- _Try it_
Write out nothing except the lines of the entries below, from the first through the one containing "- Required system", exactly and without pictures.

********

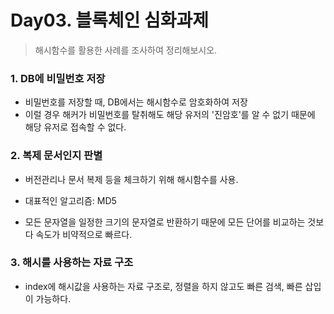 # Day03. 블록체인 심화과제

> 해시함수를 활용한 사례를 조사하여 정리해보시오.



### 1. DB에 비밀번호 저장

- 비밀번호를 저장할 때, DB에서는 해시함수로 암호화하여 저장
- 이럴 경우 해커가 비밀번호를 탈취해도 해당 유저의 '진암호'를 알 수 없기 때문에 해당 유저로 접속할 수 없다.



### 2. 복제 문서인지 판별

- 버전관리나 문서 복제 등을 체크하기 위해 해시함수를 사용.

- 대표적인 알고리즘: MD5
- 모든 문자열을 일정한 크기의 문자열로 반환하기 때문에 모든 단어를 비교하는 것보다 속도가 비약적으로 빠르다.



### 3. 해시를 사용하는 자료 구조

- index에 해시값을 사용하는 자료 구조로, 정렬을 하지 않고도 빠른 검색, 빠른 삽입이 가능하다.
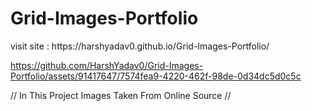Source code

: # Grid-Images-Portfolio

<p>
  visit site : https://harshyadav0.github.io/Grid-Images-Portfolio/
</p>

https://github.com/HarshYadav0/Grid-Images-Portfolio/assets/91417647/7574fea9-4220-462f-98de-0d34dc5d0c5c

// In This Project Images Taken From Online Source  //
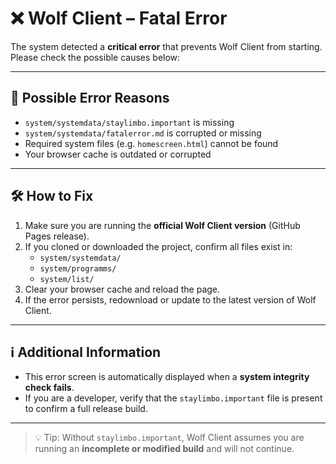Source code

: # ❌ Wolf Client – Fatal Error

The system detected a **critical error** that prevents Wolf Client from starting.  
Please check the possible causes below:

---

## 🔎 Possible Error Reasons
- `system/systemdata/staylimbo.important` is missing  
- `system/systemdata/fatalerror.md` is corrupted or missing  
- Required system files (e.g. `homescreen.html`) cannot be found  
- Your browser cache is outdated or corrupted  

---

## 🛠️ How to Fix
1. Make sure you are running the **official Wolf Client version** (GitHub Pages release).  
2. If you cloned or downloaded the project, confirm all files exist in:
   - `system/systemdata/`
   - `system/programms/`
   - `system/list/`
3. Clear your browser cache and reload the page.  
4. If the error persists, redownload or update to the latest version of Wolf Client.  

---

## ℹ️ Additional Information
- This error screen is automatically displayed when a **system integrity check fails**.  
- If you are a developer, verify that the `staylimbo.important` file is present to confirm a full release build.  

---

> 💡 Tip: Without `staylimbo.important`, Wolf Client assumes you are running an **incomplete or modified build** and will not continue.
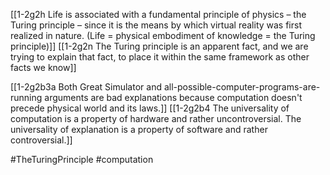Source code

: [[1-2g2h Life is associated with a fundamental principle of physics – the Turing principle – since it is the means by which virtual reality was first realized in nature. (Life = physical embodiment of knowledge = the Turing principle)]]
[[1-2g2n The Turing principle is an apparent fact, and we are trying to explain that fact, to place it within the same framework as other facts we know]]

[[1-2g2b3a Both Great Simulator and all-possible-computer-programs-are-running arguments are bad explanations because computation doesn't precede physical world and its laws.]]
[[1-2g2b4 The universality of computation is a property of hardware and rather uncontroversial. The universality of explanation is a property of software and rather controversial.]]

#TheTuringPrinciple 
#computation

********

- _Task output_
 # Day03. 블록체인 심화과제

> 해시함수를 활용한 사례를 조사하여 정리해보시오.



### 1. DB에 비밀번호 저장

- 비밀번호를 저장할 때, DB에서는 해시함수로 암호화하여 저장
- 이럴 경우 해커가 비밀번호를 탈취해도 해당 유저의 '진암호'를 알 수 없기 때문에 해당 유저로 접속할 수 없다.



### 2. 복제 문서인지 판별

- 버전관리나 문서 복제 등을 체크하기 위해 해시함수를 사용.

- 대표적인 알고리즘: MD5
- 모든 문자열을 일정한 크기의 문자열로 반환하기 때문에 모든 단어를 비교하는 것보다 속도가 비약적으로 빠르다.



### 3. 해시를 사용하는 자료 구조

- index에 해시값을 사용하는 자료 구조로, 정렬을 하지 않고도 빠른 검색, 빠른 삽입이 가능하다.
Source code

: # Grid-Images-Portfolio

<p>
  visit site : https://harshyadav0.github.io/Grid-Images-Portfolio/
</p>

https://github.com/HarshYadav0/Grid-Images-Portfolio/assets/91417647/7574fea9-4220-462f-98de-0d34dc5d0c5c

// In This Project Images Taken From Online Source  //
Source code

: # ❌ Wolf Client – Fatal Error

The system detected a **critical error** that prevents Wolf Client from starting.  
Please check the possible causes below:

---

## 🔎 Possible Error Reasons
- `system/systemdata/staylimbo.important` is missing  
- `system/systemdata/fatalerror.md` is corrupted or missing  
- Required system files (e.g. `homescreen.html`) cannot be found  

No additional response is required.